Gil nota cómo en ocasiones avanzamos a toda velocidad hacia el año de 1571. Oigan esto: asociaciones de padres de familia de Nuevo León propusieron arrancar de los libros de texto gratuito las páginas que contengan imágenes y explicaciones de la vida sexual de niños, niñas y jóvenes. Según su periódico La Jornada, estas asociaciones propusieron también quemar los libros y tomar las escuelas si los textos de educación preescolar, primaria y secundaria no son retirados de las instituciones públicas y privadas del estado. Esta forma definitiva del desacuerdo la propuso la diputada panista Yanira Gómez, es decir, una versión más o menos moderna del Santo Oficio.

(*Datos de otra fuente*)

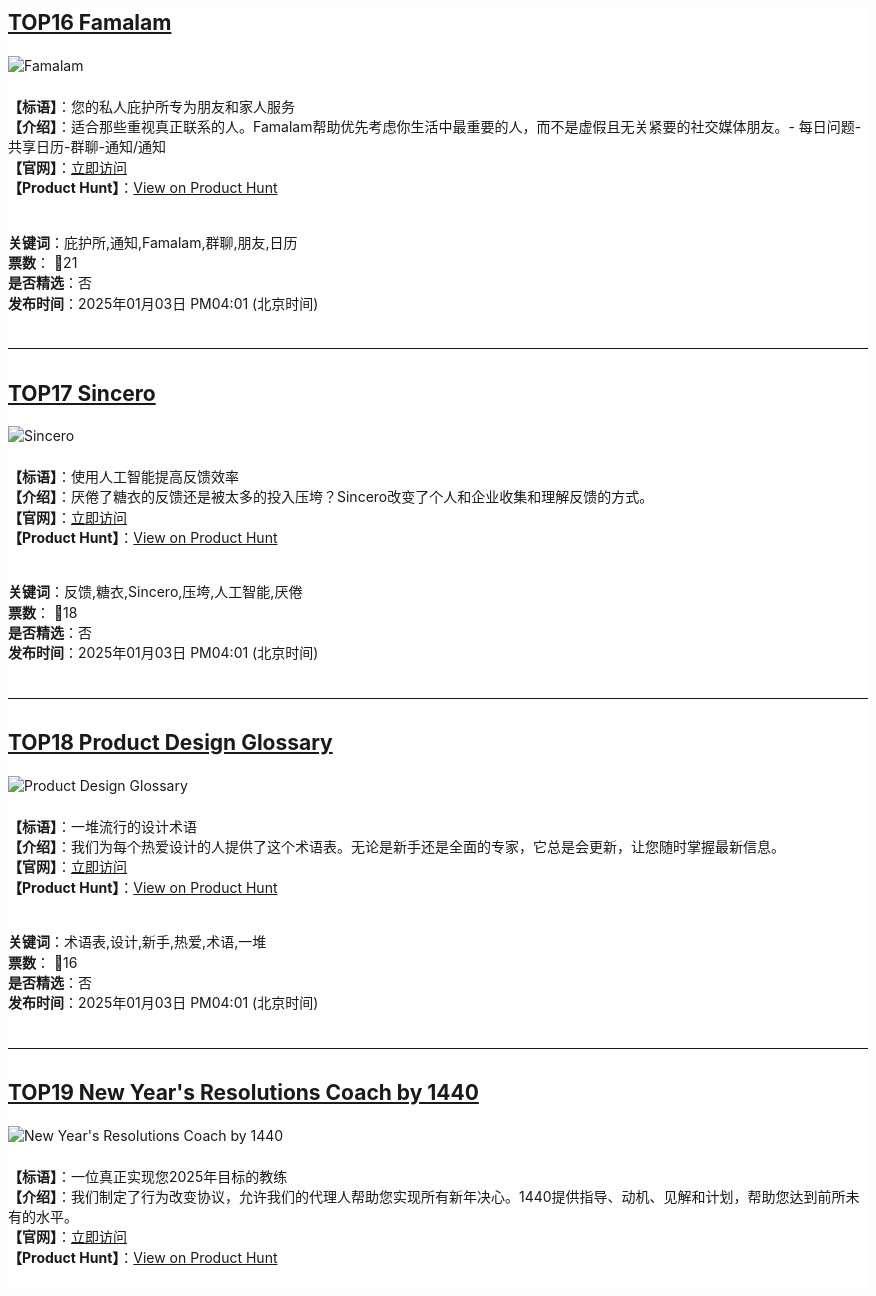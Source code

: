 ## [TOP16    Famalam](https://www.producthunt.com/posts/famalam)
![Famalam](https://ph-files.imgix.net/46227619-87b8-4990-acdd-4710ac8a865f.png?auto=format&fit=crop&frame=1&h=512&w=1024)<br /><br />
**【标语】**：您的私人庇护所专为朋友和家人服务<br />
**【介绍】**：适合那些重视真正联系的人。Famalam帮助优先考虑你生活中最重要的人，而不是虚假且无关紧要的社交媒体朋友。- 每日问题-共享日历-群聊-通知/通知<br />
**【官网】**：[立即访问](https://www.producthunt.com/r/S4G33WVRUUA5M2)<br />
**【Product Hunt】**：[View on Product Hunt](https://www.producthunt.com/posts/famalam)<br /><br />

**关键词**：庇护所,通知,Famalam,群聊,朋友,日历<br />
**票数**： 🔺21<br />
**是否精选**：否<br />
**发布时间**：2025年01月03日 PM04:01 (北京时间)<br /><br />

---

## [TOP17    Sincero](https://www.producthunt.com/posts/sincero)
![Sincero](https://ph-files.imgix.net/0faad854-805c-4228-8412-36c21800a420.png?auto=format&fit=crop&frame=1&h=512&w=1024)<br /><br />
**【标语】**：使用人工智能提高反馈效率<br />
**【介绍】**：厌倦了糖衣的反馈还是被太多的投入压垮？Sincero改变了个人和企业收集和理解反馈的方式。<br />
**【官网】**：[立即访问](https://www.producthunt.com/r/POEUZGB5GCX4KY)<br />
**【Product Hunt】**：[View on Product Hunt](https://www.producthunt.com/posts/sincero)<br /><br />

**关键词**：反馈,糖衣,Sincero,压垮,人工智能,厌倦<br />
**票数**： 🔺18<br />
**是否精选**：否<br />
**发布时间**：2025年01月03日 PM04:01 (北京时间)<br /><br />

---

## [TOP18    Product Design Glossary](https://www.producthunt.com/posts/product-design-glossary)
![Product Design Glossary](https://ph-files.imgix.net/f5bcdaa0-d87f-4847-9236-727ee5213faa.png?auto=format&fit=crop&frame=1&h=512&w=1024)<br /><br />
**【标语】**：一堆流行的设计术语 <br />
**【介绍】**：我们为每个热爱设计的人提供了这个术语表。无论是新手还是全面的专家，它总是会更新，让您随时掌握最新信息。<br />
**【官网】**：[立即访问](https://www.producthunt.com/r/4E3QQR6VT2Q7XF)<br />
**【Product Hunt】**：[View on Product Hunt](https://www.producthunt.com/posts/product-design-glossary)<br /><br />

**关键词**：术语表,设计,新手,热爱,术语,一堆<br />
**票数**： 🔺16<br />
**是否精选**：否<br />
**发布时间**：2025年01月03日 PM04:01 (北京时间)<br /><br />

---

## [TOP19    New Year's Resolutions Coach by 1440](https://www.producthunt.com/posts/new-year-s-resolutions-coach-by-1440)
![New Year's Resolutions Coach by 1440](https://ph-files.imgix.net/cfe49936-a566-4fdc-85b5-39416bcb962d.jpeg?auto=format&fit=crop&frame=1&h=512&w=1024)<br /><br />
**【标语】**：一位真正实现您2025年目标的教练<br />
**【介绍】**：我们制定了行为改变协议，允许我们的代理人帮助您实现所有新年决心。1440提供指导、动机、见解和计划，帮助您达到前所未有的水平。<br />
**【官网】**：[立即访问](https://www.producthunt.com/r/M5LKAXKBNJKAYC)<br />
**【Product Hunt】**：[View on Product Hunt](https://www.producthunt.com/posts/new-year-s-resolutions-coach-by-1440)<br /><br />
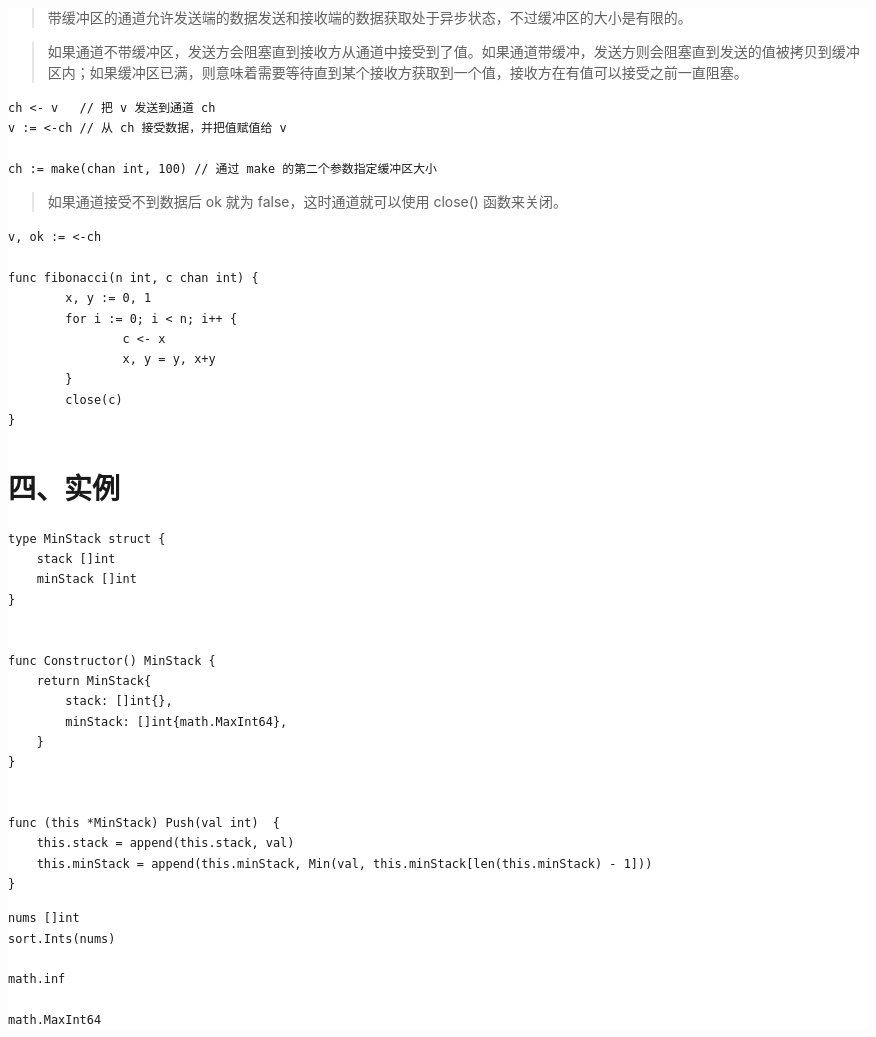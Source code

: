 > 带缓冲区的通道允许发送端的数据发送和接收端的数据获取处于异步状态，不过缓冲区的大小是有限的。

> 如果通道不带缓冲区，发送方会阻塞直到接收方从通道中接受到了值。如果通道带缓冲，发送方则会阻塞直到发送的值被拷贝到缓冲区内；如果缓冲区已满，则意味着需要等待直到某个接收方获取到一个值，接收方在有值可以接受之前一直阻塞。

```
ch <- v   // 把 v 发送到通道 ch
v := <-ch // 从 ch 接受数据，并把值赋值给 v

ch := make(chan int, 100) // 通过 make 的第二个参数指定缓冲区大小
```

> 如果通道接受不到数据后 ok 就为 false，这时通道就可以使用 close() 函数来关闭。

```
v, ok := <-ch

func fibonacci(n int, c chan int) {
        x, y := 0, 1
        for i := 0; i < n; i++ {
                c <- x
                x, y = y, x+y
        }
        close(c)
}
```

# 四、实例

```
type MinStack struct {
    stack []int
    minStack []int
}


func Constructor() MinStack {
    return MinStack{
        stack: []int{},
        minStack: []int{math.MaxInt64},
    }
}


func (this *MinStack) Push(val int)  {
    this.stack = append(this.stack, val)
    this.minStack = append(this.minStack, Min(val, this.minStack[len(this.minStack) - 1]))
}
```

```
nums []int
sort.Ints(nums)

math.inf

math.MaxInt64
```
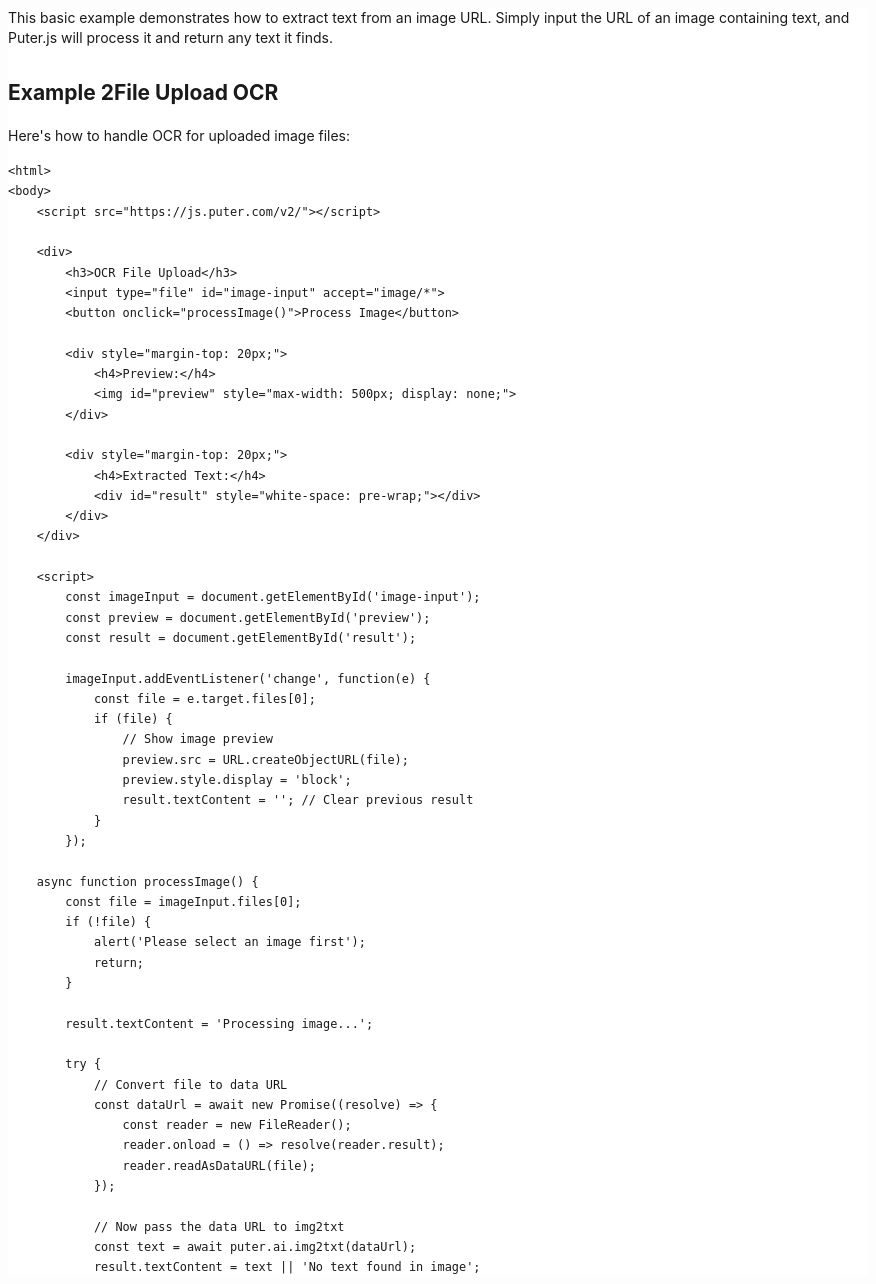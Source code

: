 
This basic example demonstrates how to extract text from an image URL. Simply input the URL of an image containing text, and Puter.js will process it and return any text it finds.

Example 2File Upload OCR
------------------------

Here's how to handle OCR for uploaded image files:

```
<html>
<body>
    <script src="https://js.puter.com/v2/"></script>
    
    <div>
        <h3>OCR File Upload</h3>
        <input type="file" id="image-input" accept="image/*">
        <button onclick="processImage()">Process Image</button>
        
        <div style="margin-top: 20px;">
            <h4>Preview:</h4>
            <img id="preview" style="max-width: 500px; display: none;">
        </div>
        
        <div style="margin-top: 20px;">
            <h4>Extracted Text:</h4>
            <div id="result" style="white-space: pre-wrap;"></div>
        </div>
    </div>

    <script>
        const imageInput = document.getElementById('image-input');
        const preview = document.getElementById('preview');
        const result = document.getElementById('result');

        imageInput.addEventListener('change', function(e) {
            const file = e.target.files[0];
            if (file) {
                // Show image preview
                preview.src = URL.createObjectURL(file);
                preview.style.display = 'block';
                result.textContent = ''; // Clear previous result
            }
        });

    async function processImage() {
        const file = imageInput.files[0];
        if (!file) {
            alert('Please select an image first');
            return;
        }

        result.textContent = 'Processing image...';
        
        try {
            // Convert file to data URL
            const dataUrl = await new Promise((resolve) => {
                const reader = new FileReader();
                reader.onload = () => resolve(reader.result);
                reader.readAsDataURL(file);
            });
            
            // Now pass the data URL to img2txt
            const text = await puter.ai.img2txt(dataUrl);
            result.textContent = text || 'No text found in image';
```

Gil propone a Moya de Contreras, inquisidor mayor de la Nueva España, como secretario de Educación de Nuevo León.
Luz María Ortiz, presidenta de la Unión Neoleonesa de Padres de Familia, dijo esto: "Se está pidiendo que se arranquen las páginas con contenido del cuerpo humano, sexualidad y métodos anticonceptivos. A los niños no se les puede hablar de sexualidad en ningún punto". ¿Podrá Ricardo Tapia Anaya, El Chico Maravilla, poner en orden a sus querubines panistas?
Arder en los infiernos
La verdad sea dicha (muletilla que no dice esta boca es mía patrocinada por Morena y Liópez), la asociación de padres de familia de Nuevo León debería circular algunos dichos impresos para contrarrestar la oscura fuerza de Satanás: 1. ¡Niño, tápate tus vergüenzas! 2. Lo que niños y niñas tienen entre las piernas es sucio y encierra maldad. 3. Los bebés vienen de París, horrible lugar de libertinaje, los recibimos por no dejar. 4. Niño o niña que se atreva a tocar sus partes innobles arderá en los infiernos. Estas frases pueden ser impresas en una hoja que se encarte y tome el lugar de la información que ofrecen los libros de texto.
A Gilga se le pusieron los pelos de punta y punto. Dos diputados panistas y unos padres y madres defamilia, todos ellos querubines, pretenden tomar el lugar de las autoridades educativas. El diputado panista Hernán Salinas tuvo una idea, una sola: "La creación de multilibros, cuadernillos bimestrales con contenido preseleccionado por los papás, mientras se retira el material para ser sometido a una rigurosa revisión en la cual participen los padres de familia". Hasta donde Gamés sabe, la educación todavía debe ser laica, obligatoria y, si la imparte el Estado, gratuita. Arrancarle páginas a los libros, retirarlos, quemarlos; lo dicho, el tribunal de la fe.